BEGIN INPUT RECORDS
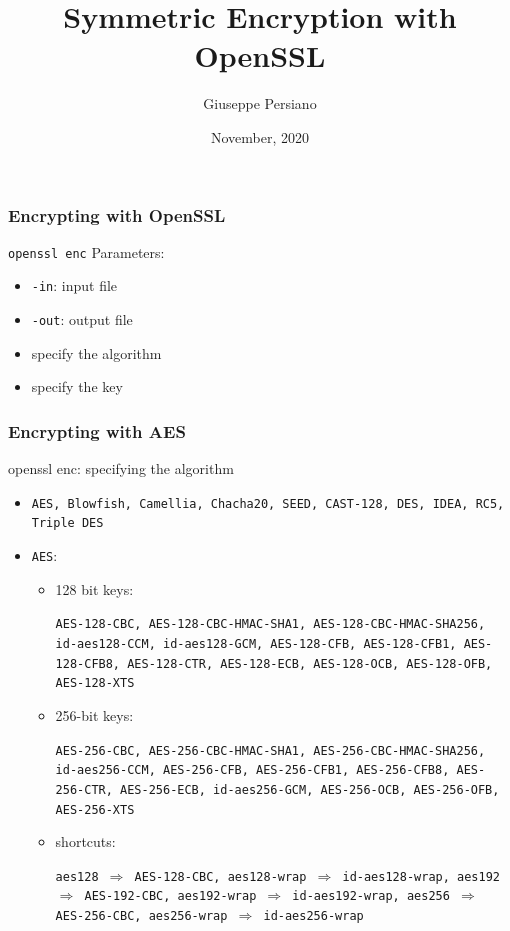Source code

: \documentclass[]{beamer}
\title[]{Symmetric Encryption with OpenSSL}
\author{Giuseppe Persiano}
\institute[UNISA]{%
Universit\`a di Salerno\\ \qquad \\
}
\date[November 2020]{November, 2020}
\begin{document}
{
\begin{frame}
  \titlepage
\end{frame}
\begin{frame}
\frametitle{Encrypting with OpenSSL}
\begin{block}{\tt openssl enc}
Parameters:
\begin{itemize}
\item {\tt -in}: input file
\item {\tt -out}: output file
\item specify the algorithm
\item specify the key
\end{itemize}
\end{block}
\end{frame}

\begin{frame}
\frametitle{Encrypting with AES}
\begin{block}{openssl enc: specifying the algorithm}
\begin{itemize}
\item{\tt AES, Blowfish, Camellia, Chacha20, SEED, CAST-128, DES, IDEA, RC5, Triple DES}

\item {\tt AES}:
    \begin{itemize}
        \item {\color{red} 128 bit keys:}

        {\tt AES-128-CBC, AES-128-CBC-HMAC-SHA1, 
             AES-128-CBC-HMAC-SHA256, 
             id-aes128-CCM, 
             id-aes128-GCM, 
             AES-128-CFB, 
             AES-128-CFB1, 
             AES-128-CFB8, 
             AES-128-CTR, 
             AES-128-ECB, 
             AES-128-OCB, 
             AES-128-OFB, 
             AES-128-XTS}

        \item {\color{red} 256-bit keys:}

        {\tt AES-256-CBC, AES-256-CBC-HMAC-SHA1, 
             AES-256-CBC-HMAC-SHA256, 
             id-aes256-CCM, 
             AES-256-CFB, 
             AES-256-CFB1, 
             AES-256-CFB8, 
             AES-256-CTR, 
             AES-256-ECB, 
             id-aes256-GCM, 
             AES-256-OCB, 
             AES-256-OFB, 
             AES-256-XTS}

\item {\color{red} shortcuts:}

        {\tt aes128 $\Rightarrow$ AES-128-CBC, 
             aes128-wrap $\Rightarrow$ id-aes128-wrap, 
             aes192 $\Rightarrow$ AES-192-CBC, 
             aes192-wrap $\Rightarrow$ id-aes192-wrap, 
             aes256 $\Rightarrow$ AES-256-CBC, 
             aes256-wrap $\Rightarrow$ id-aes256-wrap
        }
\end{itemize}
\end{itemize}
\end{block}
\end{frame}

}
\end{document}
END INPUT RECORDS
Looking at the records above, work out how many lines contain "Encrypting". Give the number only.

2